0x55aa
Back to Blog

ðŸŠĶ Dead Letter Queues: Stop Losing Messages Forever

|
6 min read

Somewhere in your production system right now, a message is dying quietly.

No error. No alert. No retry. Just... gone. A job that was supposed to send a confirmation email, process a payment webhook, or update a third-party CRM — vanished into the void because your consumer threw an unhandled exception and your queue said "cool, noted, discarding."

This is the message queue equivalent of a black hole: things go in, nothing comes out, and you only notice when a customer emails asking why their order never shipped.

The fix is embarrassingly simple, and it has a wonderfully morbid name: the Dead Letter Queue.

What Even Is a Dead Letter Queue?

A Dead Letter Queue (DLQ) is a holding area for messages that couldn't be processed successfully. Think of it as a quarantine ward — messages that failed don't get deleted, they get routed to a secondary queue where you can inspect them, fix the root cause, and reprocess them later.

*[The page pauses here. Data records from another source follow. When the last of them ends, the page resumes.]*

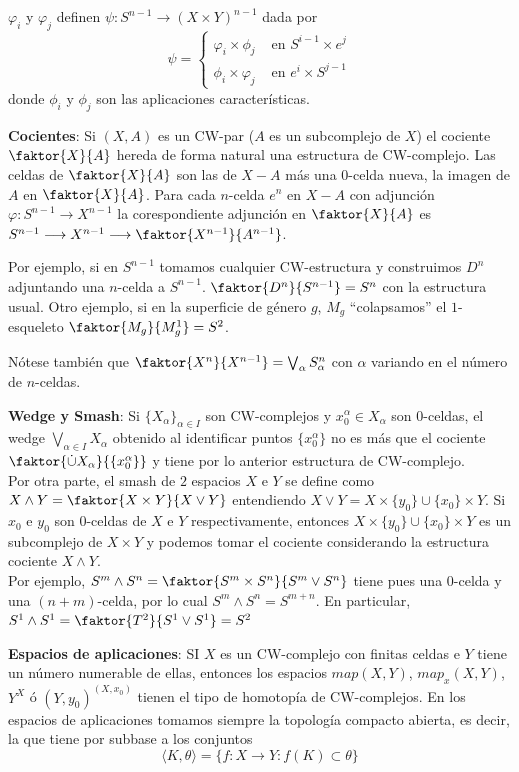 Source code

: $\varphi_i$ y $\varphi_j$ definen $\psi : S^{n-1} \longrightarrow (X \times Y)^{n-1}$ dada por 
\[ \psi = \begin{cases}
\varphi_i  \times \phi_j & \text{ en } S^{i-1} \times e^j \\
\phi_i \times \varphi_j & \text{ en } e^i \times S^{j-1}
\end{cases} \]
donde $\phi_i$ y $\phi_j$ son las aplicaciones características. \par 
\textbf{Cocientes}: Si $(X, A)$ es un CW-par ($A$ es un subcomplejo de $X$) el cociente $\faktor{X}{A}$ hereda de forma natural una estructura de CW-complejo. Las celdas de $\faktor{X}{A}$ son las de $X - A$ más una $0$-celda nueva, la imagen de $A$ en $\faktor{X}{A}$. Para cada $n$-celda $e^n$ en $X - A$ con adjunción $\varphi : S^{n-1} \longrightarrow X^{n-1}$ la corespondiente adjunción en $\faktor{X}{A}$ es $S^{n-1} \longrightarrow X^{n-1} \longrightarrow \faktor{X^{n-1}}{A^{n-1}}$. \par
Por ejemplo, si en $S^{n-1}$ tomamos cualquier CW-estructura y construimos $D^n$ adjuntando una $n$-celda a $S^{n-1}$. $\faktor{D^n}{S^{n-1}} = S^n$ con la estructura usual. Otro ejemplo, si en la superficie de género $g$, $M_g$ ``colapsamos'' el $1$-esqueleto $\faktor{M_g}{M_g^1} = S^2$. \par 
Nótese también que $\faktor{X^n}{X^{n-1}} = \bigvee_\alpha S_\alpha^n$ con $\alpha$ variando en el número de $n$-celdas. \par 
\textbf{Wedge y Smash}: Si $\{X_\alpha \}_{\alpha \in I}$ son CW-complejos y $x_0^\alpha \in X_\alpha$  son $0$-celdas, el wedge $\bigvee_{\alpha \in I} X_\alpha$ obtenido al identificar puntos $\{x_0^\alpha \}$ no es más que el cociente $\faktor{\dot{\cup} X_\alpha}{\{x_0^\alpha\}}$ y tiene por lo anterior estructura de CW-complejo. \\
Por otra parte, el smash de $2$ espacios $X$ e $Y$  se define como $X \wedge Y = \faktor{X \times Y}{X \vee Y}$ entendiendo $X \vee Y = X \times \{y_0\} \cup \{x_0\} \times Y$. Si $x_0$ e $y_0$ son $0$-celdas de $X$ e $Y$ respectivamente, entonces $X \times \{y_0\} \cup \{x_0\} \times Y$ es un subcomplejo de $X \times Y$ y podemos tomar el cociente considerando la estructura cociente $X \wedge Y$. \\
Por ejemplo, $S^m \wedge S^n = \faktor{S^m \times S^n}{S^m \vee S^n}$ tiene pues una $0$-celda y una $(n+m)$-celda, por lo cual $S^m \wedge S^n = S^{m+n}$. En particular, $S^1 \wedge S^1 = \faktor{T^2}{S^1 \vee S^1} = S^2$  \par 
\textbf{Espacios de aplicaciones}: SI $X$ es un CW-complejo con finitas celdas e $Y$ tiene un número numerable de ellas, entonces los espacios
$map(X,Y)$, $map_x(X,Y)$, $Y^X$ ó $(Y, y_0)^{(X, x_0)}$ tienen el tipo de homotopía de CW-complejos. En los espacios de aplicaciones tomamos siempre la topología compacto abierta, es decir, la que tiene por subbase a los conjuntos 
\[ \langle K, \theta \rangle = \{f:X \longrightarrow Y : f(K) \subset \theta \} \]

Every serious message broker supports this concept:

  • RabbitMQ calls them dead letter exchanges
  • AWS SQS has a native DLQ feature you configure per queue
  • Kafka typically uses a dedicated error topic (by convention)
  • Azure Service Bus has built-in dead lettering per subscription

The pattern is the same everywhere: fail enough times → move to the DLQ → humans investigate → fix → replay.

Why Your "Just Retry It" Strategy Is Failing You

I've seen this pattern at Cubet more times than I can count. A team wires up a queue, adds a retry loop, and calls it a day:

// The optimistic approach (don't do this alone)
channel.consume('orders', async (msg) => {
  try {
    await processOrder(JSON.parse(msg.content.toString()));
    channel.ack(msg);
  } catch (err) {
    console.error('Failed, retrying...', err);
    channel.nack(msg, false, true); // requeue: true
  }
});

Looks reasonable. But here's what actually happens at 2 AM:

  1. A malformed message arrives — JSON parses fine but has a missing customerId field.
  2. processOrder throws a validation error.
  3. The message gets requeued.
  4. Consumer picks it up again immediately.
  5. Same error. Requeue.
  6. Repeat forever, at full speed, consuming 100% CPU, blocking all legitimate messages behind it.

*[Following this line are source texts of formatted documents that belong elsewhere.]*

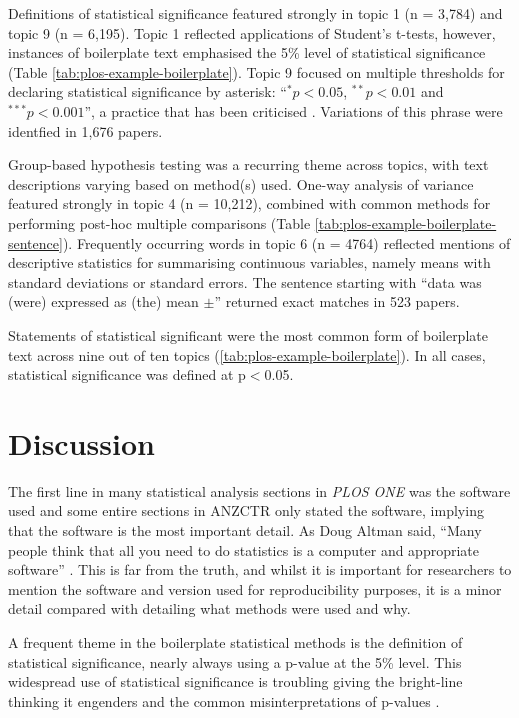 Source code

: \documentclass[12pt]{article}
\begin{document}
Definitions of statistical significance featured strongly in topic 1 (n
= 3,784) and topic 9 (n = 6,195). Topic 1 reflected applications of Student's t-tests, however,
instances of boilerplate text emphasised the 5\% level of statistical significance (Table \ref{tab:plos-example-boilerplate}). Topic 9
focused on multiple thresholds for declaring statistical significance by asterisk: ``\(^{*}p<0.05\), \(^{**}p<0.01\) and \(^{***}p<0.001\)'', a
practice that has been criticised \citep{Wasserstein2019}. Variations of this phrase were identfied in 1,676 papers.

Group-based hypothesis testing was a recurring theme across topics, with
text descriptions varying based on method(s) used. One-way analysis of
variance featured strongly in topic 4 (n = 10,212), combined
with common methods for performing post-hoc multiple comparisons (Table \ref{tab:plos-example-boilerplate-sentence}). 
Frequently occurring words in topic 6 (n = 4764) reflected
mentions of descriptive statistics for summarising continuous variables,
namely means with standard deviations or standard errors. The sentence starting with ``data was (were) expressed as (the) mean $\pm$'' returned exact matches in 523 papers.

Statements of statistical significant were the most common form of boilerplate text across nine out of ten topics (\ref{tab:plos-example-boilerplate}). In all cases, statistical significance was defined at p$<$0.05.

\hypertarget{discussion}{%
\section{Discussion}\label{discussion}}

The first line in many statistical analysis sections in \emph{PLOS ONE}
was the software used and some entire sections in ANZCTR only stated the
software, implying that the software is the most important detail. As
Doug Altman said, ``Many people think that all you need to do statistics
is a computer and appropriate software'' \citep{Altman1994}. This is far
from the truth, and whilst it is important for researchers to mention
the software and version used for reproducibility purposes, it is a
minor detail compared with detailing what methods were used and why.

A frequent theme in the boilerplate statistical methods is the
definition of statistical significance, nearly always using a p-value at
the 5\% level. This widespread use of statistical significance is
troubling giving the bright-line thinking it engenders
\citep{McShane2019} and the common misinterpretations of p-values
\citep{Goodman2008}.
\end{document}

This is called a poison message, and it will ruin your on-call engineer's weekend. Infinite retry loops without backoff or limits are not a retry strategy — they're a DoS attack you wrote yourself.

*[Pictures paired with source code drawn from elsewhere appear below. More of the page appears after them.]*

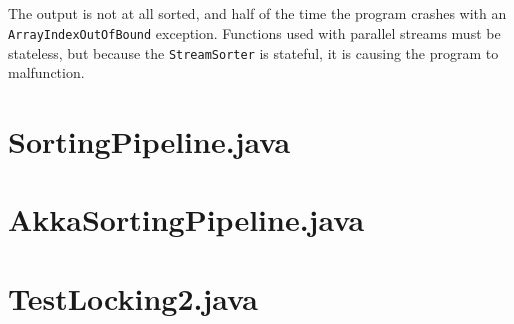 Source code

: \documentclass{ituhandin}
\begin{document}
\section{}
The output is not at all sorted, and half of the time the program crashes with an \texttt{ArrayIndexOutOfBound} exception. Functions used with parallel streams must be stateless, but because the \texttt{StreamSorter} is stateful, it is causing the program to malfunction.




\appendix
\chapter{SortingPipeline.java}


\chapter{AkkaSortingPipeline.java}


\chapter{TestLocking2.java}


\label{LastPage}
\end{document}
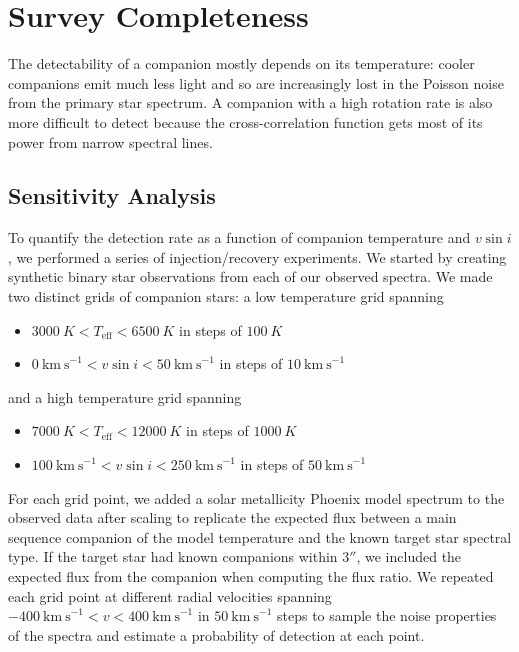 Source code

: \documentclass{emulateapj}
\begin{document}
\section{Survey Completeness}
\label{sec:completeness}

The detectability of a companion mostly depends on its temperature: cooler companions emit much less light and so are increasingly lost in the Poisson noise from the primary star spectrum. A companion with a high rotation rate is also more difficult to detect because the cross-correlation function gets most of its power from narrow spectral lines.  

\subsection{Sensitivity Analysis}

To quantify the detection rate as a function of companion temperature and $v\sin{i}$, we performed a series of injection/recovery experiments. We started by creating synthetic binary star observations from each of our observed spectra. We made two distinct grids of companion stars: a low temperature grid spanning

\begin{itemize}
\item $3000\ K < T_\mathrm{eff} < 6500\ K$ in steps of $100\ K$
\item $0\ \mathrm{km\ s}^{-1} < v\sin{i} < 50\ \mathrm{km\ s}^{-1}$ in steps of $10\ \mathrm{km\ s}^{-1}$
\end{itemize}
and a high temperature grid spanning

\begin{itemize}
\item $7000\ K < T_\mathrm{eff} < 12000\ K$ in steps of $1000\ K$
\item $100\ \mathrm{km\ s}^{-1} < v\sin{i} < 250\ \mathrm{km\ s}^{-1}$ in steps of $50\ \mathrm{km\ s}^{-1}$
\end{itemize}
For each grid point, we added a solar metallicity Phoenix model spectrum to the observed data after scaling to replicate the expected flux between a main sequence companion of the model temperature and the known target star spectral type. If the target star had known companions within $3''$, we included the expected flux from the companion when computing the flux ratio. We repeated each grid point at different radial velocities spanning $-400\ \mathrm{km\ s}^{-1} < v < 400\ \mathrm{km\ s}^{-1}$ in $50\ \mathrm{km\ s}^{-1}$ steps to sample the noise properties of the spectra and estimate a probability of detection at each point.
\end{document}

Building a Proper Dead Letter Setup

Here's a RabbitMQ setup with dead lettering done right:

const amqp = require('amqplib');

async function setupQueues(channel) {
  // 1. Declare the dead letter exchange and queue first
  await channel.assertExchange('orders.dlx', 'direct', { durable: true });
  await channel.assertQueue('orders.dead', {
    durable: true,
    arguments: {
      'x-message-ttl': 7 * 24 * 60 * 60 * 1000, // keep dead messages 7 days
    },
  });
  await channel.bindQueue('orders.dead', 'orders.dlx', 'orders');

  // 2. Declare the main queue, pointing failures to the DLX
  await channel.assertQueue('orders', {
    durable: true,
    arguments: {
      'x-dead-letter-exchange': 'orders.dlx',
      'x-dead-letter-routing-key': 'orders',
      'x-max-delivery': 3, // max 3 attempts before DLQ
    },
  });
}

async function consume(channel) {
  channel.prefetch(10);
  channel.consume('orders', async (msg) => {
    try {
      const order = JSON.parse(msg.content.toString());
      await processOrder(order);
      channel.ack(msg);
    } catch (err) {
      const deliveryCount = msg.properties.headers['x-death']?.length ?? 0;
      console.error(`Order processing failed (attempt ${deliveryCount + 1}):`, err.message);

      // nack WITHOUT requeue — let RabbitMQ handle retry via DLX policy
      channel.nack(msg, false, false);
    }
  });
}

The key move: nack(msg, false, false) — the third false tells RabbitMQ don't requeue this. RabbitMQ then routes it through the dead letter exchange instead, where your retry policy (set at the broker level, not in application code) decides what happens next.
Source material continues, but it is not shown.